> **What you are asked to do**
All of the entries are to be repeated exactly, with no pictures included.

──────── Material for the task

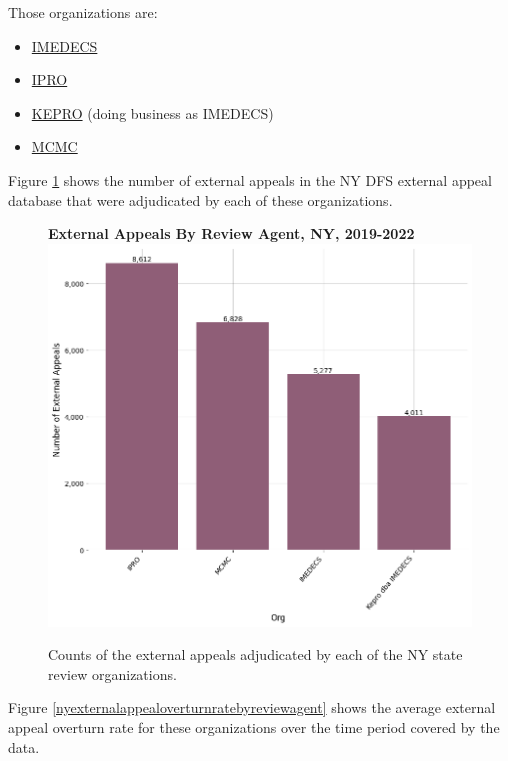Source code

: \documentclass[12pt, a4paper,twoside]{report}
\theoremstyle{plain} %
\theoremstyle{definition} %
\theoremstyle{remark} %
\numberwithin{equation}{chapter}
\begin{document}
		Those organizations are:
		
		\begin{itemize}
			\item \href{https://www.imedecs.com/}{IMEDECS}
			\item \href{https://ipro.org/}{IPRO}
			\item \href{https://www.kepro.com/}{KEPRO} (doing business as IMEDECS)
			\item \href{https://www.mcmcllc.com/}{MCMC}
		\end{itemize}
	
		Figure \ref{nyexternalappealsbyreviewagent} shows the number of external appeals in the NY DFS external appeal database that were adjudicated by each of these organizations.
		
		\begin{figure}[h!]
			\centering
			\textbf{External Appeals By Review Agent, NY, 2019-2022}
			\includegraphics[width=.8\textwidth]{images/nys_external/external_appeals_by_agent.png}
			\caption{Counts of the external appeals adjudicated by each of the NY state review organizations.}
			\label{nyexternalappealsbyreviewagent}
		\end{figure}
	
		Figure \ref{nyexternalappealoverturnratebyreviewagent} shows the average external appeal overturn rate for these organizations over the time period covered by the data.
		
\end{document}
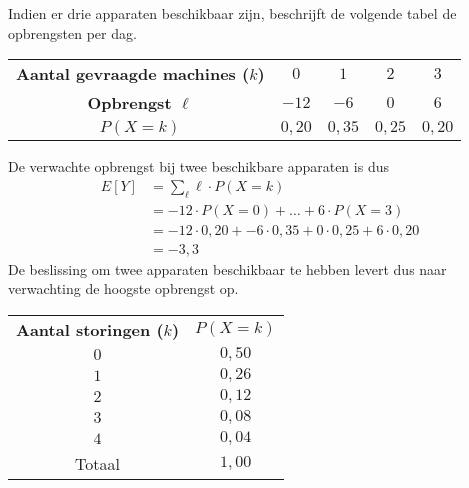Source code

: \begin{enumerate}[label=(\alph*)]
{            Indien er drie apparaten beschikbaar zijn, beschrijft de volgende tabel de opbrengsten per dag.

            \begin{center}
                \begin{tabular}{ccccc}
                    \toprule
                        {\bfseries Aantal gevraagde machines ($k$)} & $0$ & $1$ & $2$ & $3$ \\        
                        \cmidrule{1-1} \cmidrule{2-2} \cmidrule{3-3} \cmidrule{4-4} \cmidrule{5-5}
                        {\bfseries Opbrengst $\ell$} & $-12$ & $-6$ & $0$ & $6$ \\        
                        \cmidrule{1-1} \cmidrule{2-2} \cmidrule{3-3} \cmidrule{4-4} \cmidrule{5-5}
                        {\bfseries $P(X=k)$} & $0,20$ & $0,35$ & $0,25$ & $0,20$ \\
                    \bottomrule
                \end{tabular}
            \end{center}
            De verwachte opbrengst bij twee beschikbare apparaten is dus
            \begin{align*}
                E[Y]    &= \sum_\ell \ell \cdot P(X=k) \\
                        &=  -12 \cdot P(X=0) + \ldots + 6 \cdot P(X=3) \\
                        &= -12 \cdot 0,20 + -6 \cdot 0,35 + 0 \cdot 0,25 + 6 \cdot 0,20 \\
                        &= -3,3
            \end{align*}
            De beslissing om twee apparaten beschikbaar te hebben levert dus naar verwachting de hoogste opbrengst op.
        }
\end{enumerate}


\begin{center}
    \begin{tabular}{cc}
        \toprule
            {\bfseries Aantal storingen ($k$)} & {\bfseries $P(X=k)$} \\        
        \cmidrule{1-1} \cmidrule{2-2}
            $0$ & $0,50$ \\
            $1$ & $0,26$ \\
            $2$ & $0,12$ \\
            $3$ & $0,08$ \\
            $4$ & $0,04$ \\
        \cmidrule{1-1} \cmidrule{2-2}
            Totaal & $1,00$ \\ 
        \bottomrule
    \end{tabular}
\end{center}


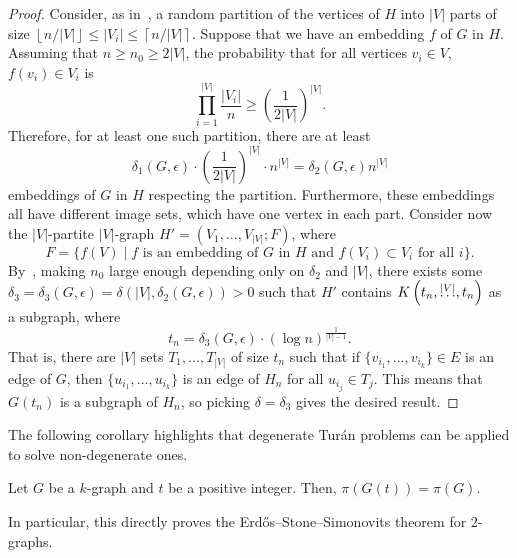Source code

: \begin{theorem}
\begin{proof}
        Consider, as in~,
        a random partition of the vertices of $H$ into $|V|$ parts of size
        $\left\lfloor n / |V| \right\rfloor  \leq |V_i| \leq \left\lceil n / |V|  \right\rceil$.
        Suppose that we have an embedding $f$ of $G$ in $H$.
        Assuming that $n \geq n_0 \geq 2|V|$,
        the probability that for all vertices $v_i \in V$, $f(v_i) \in V_i$ is
        \[
            \prod_{i=1}^{|V|} \frac{|V_i|}{n} \geq \left( \frac{1}{2|V|} \right)^{|V|}.
        \]
        Therefore, for at least one such partition, there are at least
        \[
            \delta_1(G, \epsilon) \cdot \left( \frac{1}{2|V|} \right)^{|V|} \cdot n^{|V|} = \delta_2(G, \epsilon) n^{|V|}
        \]
        embeddings of $G$ in $H$ respecting the partition.
        Furthermore, these embeddings all have different image sets, which have one vertex in each part.
        Consider now the $|V|$-partite $|V|$-graph $H' = (V_1, \dots, V_{|V|}; F)$,
        where
        \[
            F = \{f(V) \mid f \text{ is an embedding of } G \text{ in } H \text{ and } f(V_i) \subset V_i \text{ for all } i\}.
        \]
        By~, making $n_0$ large enough depending only on $\delta_2$ and $|V|$,
        there exists some $\delta_3 = \delta_3(G, \epsilon) = \delta(|V|, \delta_2(G, \epsilon)) > 0$ such that
        $H'$ contains $K\left(t_n, \overset{|V|}{\dots}, t_n\right)$ as a subgraph, where
        \[
            t_n = \delta_3(G, \epsilon) \cdot (\log n)^{\frac{1}{|V|-1}}.
        \]
        That is, there are $|V|$ sets $T_1, \dots, T_{|V|}$ of size $t_n$ such that
        if $\{v_{i_1}, \dots, v_{i_k}\} \in E$ is an edge of $G$, then
        $\{u_{i_1}, \dots, u_{i_k}\}$ is an edge of $H_n$ for all $u_{i_j} \in T_j$.
        This means that $G(t_n)$ is a subgraph of $H_n$, so picking $\delta = \delta_3$
        gives the desired result.

    \end{proof}
\end{theorem}

The following corollary highlights that degenerate Turán problems can be applied to solve non-degenerate ones.
\begin{corollary}
    Let $G$ be a $k$-graph and $t$ be a positive integer.
    Then, $\pi(G(t)) = \pi(G)$.
\end{corollary}

In particular, this directly proves the Erdős--Stone--Simonovits theorem for $2$-graphs.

────────────────

> **Response to this task**
Source code

: \documentclass[12pt, a4paper,twoside]{report}
\theoremstyle{plain} %
\theoremstyle{definition} %
\theoremstyle{remark} %
\numberwithin{equation}{chapter}
\begin{document}
		Those organizations are:
		
		\begin{itemize}
			\item \href{https://www.imedecs.com/}{IMEDECS}
			\item \href{https://ipro.org/}{IPRO}
			\item \href{https://www.kepro.com/}{KEPRO} (doing business as IMEDECS)
			\item \href{https://www.mcmcllc.com/}{MCMC}
		\end{itemize}
	
		Figure \ref{nyexternalappealsbyreviewagent} shows the number of external appeals in the NY DFS external appeal database that were adjudicated by each of these organizations.
		
		\begin{figure}[h!]
			\centering
			\textbf{External Appeals By Review Agent, NY, 2019-2022}
			\includegraphics[width=.8\textwidth]{images/nys_external/external_appeals_by_agent.png}
			\caption{Counts of the external appeals adjudicated by each of the NY state review organizations.}
			\label{nyexternalappealsbyreviewagent}
		\end{figure}
	
		Figure \ref{nyexternalappealoverturnratebyreviewagent} shows the average external appeal overturn rate for these organizations over the time period covered by the data.
		
\end{document}
Source code

: \begin{enumerate}[label=(\alph*)]
{            Indien er drie apparaten beschikbaar zijn, beschrijft de volgende tabel de opbrengsten per dag.

            \begin{center}
                \begin{tabular}{ccccc}
                    \toprule
                        {\bfseries Aantal gevraagde machines ($k$)} & $0$ & $1$ & $2$ & $3$ \\        
                        \cmidrule{1-1} \cmidrule{2-2} \cmidrule{3-3} \cmidrule{4-4} \cmidrule{5-5}
                        {\bfseries Opbrengst $\ell$} & $-12$ & $-6$ & $0$ & $6$ \\        
                        \cmidrule{1-1} \cmidrule{2-2} \cmidrule{3-3} \cmidrule{4-4} \cmidrule{5-5}
                        {\bfseries $P(X=k)$} & $0,20$ & $0,35$ & $0,25$ & $0,20$ \\
                    \bottomrule
                \end{tabular}
            \end{center}
            De verwachte opbrengst bij twee beschikbare apparaten is dus
            \begin{align*}
                E[Y]    &= \sum_\ell \ell \cdot P(X=k) \\
                        &=  -12 \cdot P(X=0) + \ldots + 6 \cdot P(X=3) \\
                        &= -12 \cdot 0,20 + -6 \cdot 0,35 + 0 \cdot 0,25 + 6 \cdot 0,20 \\
                        &= -3,3
            \end{align*}
            De beslissing om twee apparaten beschikbaar te hebben levert dus naar verwachting de hoogste opbrengst op.
        }
\end{enumerate}


\begin{center}
    \begin{tabular}{cc}
        \toprule
            {\bfseries Aantal storingen ($k$)} & {\bfseries $P(X=k)$} \\        
        \cmidrule{1-1} \cmidrule{2-2}
            $0$ & $0,50$ \\
            $1$ & $0,26$ \\
            $2$ & $0,12$ \\
            $3$ & $0,08$ \\
            $4$ & $0,04$ \\
        \cmidrule{1-1} \cmidrule{2-2}
            Totaal & $1,00$ \\ 
        \bottomrule
    \end{tabular}
\end{center}


Source code

: \begin{theorem}
\begin{proof}
        Consider, as in~,
        a random partition of the vertices of $H$ into $|V|$ parts of size
        $\left\lfloor n / |V| \right\rfloor  \leq |V_i| \leq \left\lceil n / |V|  \right\rceil$.
        Suppose that we have an embedding $f$ of $G$ in $H$.
        Assuming that $n \geq n_0 \geq 2|V|$,
        the probability that for all vertices $v_i \in V$, $f(v_i) \in V_i$ is
        \[
            \prod_{i=1}^{|V|} \frac{|V_i|}{n} \geq \left( \frac{1}{2|V|} \right)^{|V|}.
        \]
        Therefore, for at least one such partition, there are at least
        \[
            \delta_1(G, \epsilon) \cdot \left( \frac{1}{2|V|} \right)^{|V|} \cdot n^{|V|} = \delta_2(G, \epsilon) n^{|V|}
        \]
        embeddings of $G$ in $H$ respecting the partition.
        Furthermore, these embeddings all have different image sets, which have one vertex in each part.
        Consider now the $|V|$-partite $|V|$-graph $H' = (V_1, \dots, V_{|V|}; F)$,
        where
        \[
            F = \{f(V) \mid f \text{ is an embedding of } G \text{ in } H \text{ and } f(V_i) \subset V_i \text{ for all } i\}.
        \]
        By~, making $n_0$ large enough depending only on $\delta_2$ and $|V|$,
        there exists some $\delta_3 = \delta_3(G, \epsilon) = \delta(|V|, \delta_2(G, \epsilon)) > 0$ such that
        $H'$ contains $K\left(t_n, \overset{|V|}{\dots}, t_n\right)$ as a subgraph, where
        \[
            t_n = \delta_3(G, \epsilon) \cdot (\log n)^{\frac{1}{|V|-1}}.
        \]
        That is, there are $|V|$ sets $T_1, \dots, T_{|V|}$ of size $t_n$ such that
        if $\{v_{i_1}, \dots, v_{i_k}\} \in E$ is an edge of $G$, then
        $\{u_{i_1}, \dots, u_{i_k}\}$ is an edge of $H_n$ for all $u_{i_j} \in T_j$.
        This means that $G(t_n)$ is a subgraph of $H_n$, so picking $\delta = \delta_3$
        gives the desired result.

    \end{proof}
\end{theorem}

The following corollary highlights that degenerate Turán problems can be applied to solve non-degenerate ones.
\begin{corollary}
    Let $G$ be a $k$-graph and $t$ be a positive integer.
    Then, $\pi(G(t)) = \pi(G)$.
\end{corollary}

In particular, this directly proves the Erdős--Stone--Simonovits theorem for $2$-graphs.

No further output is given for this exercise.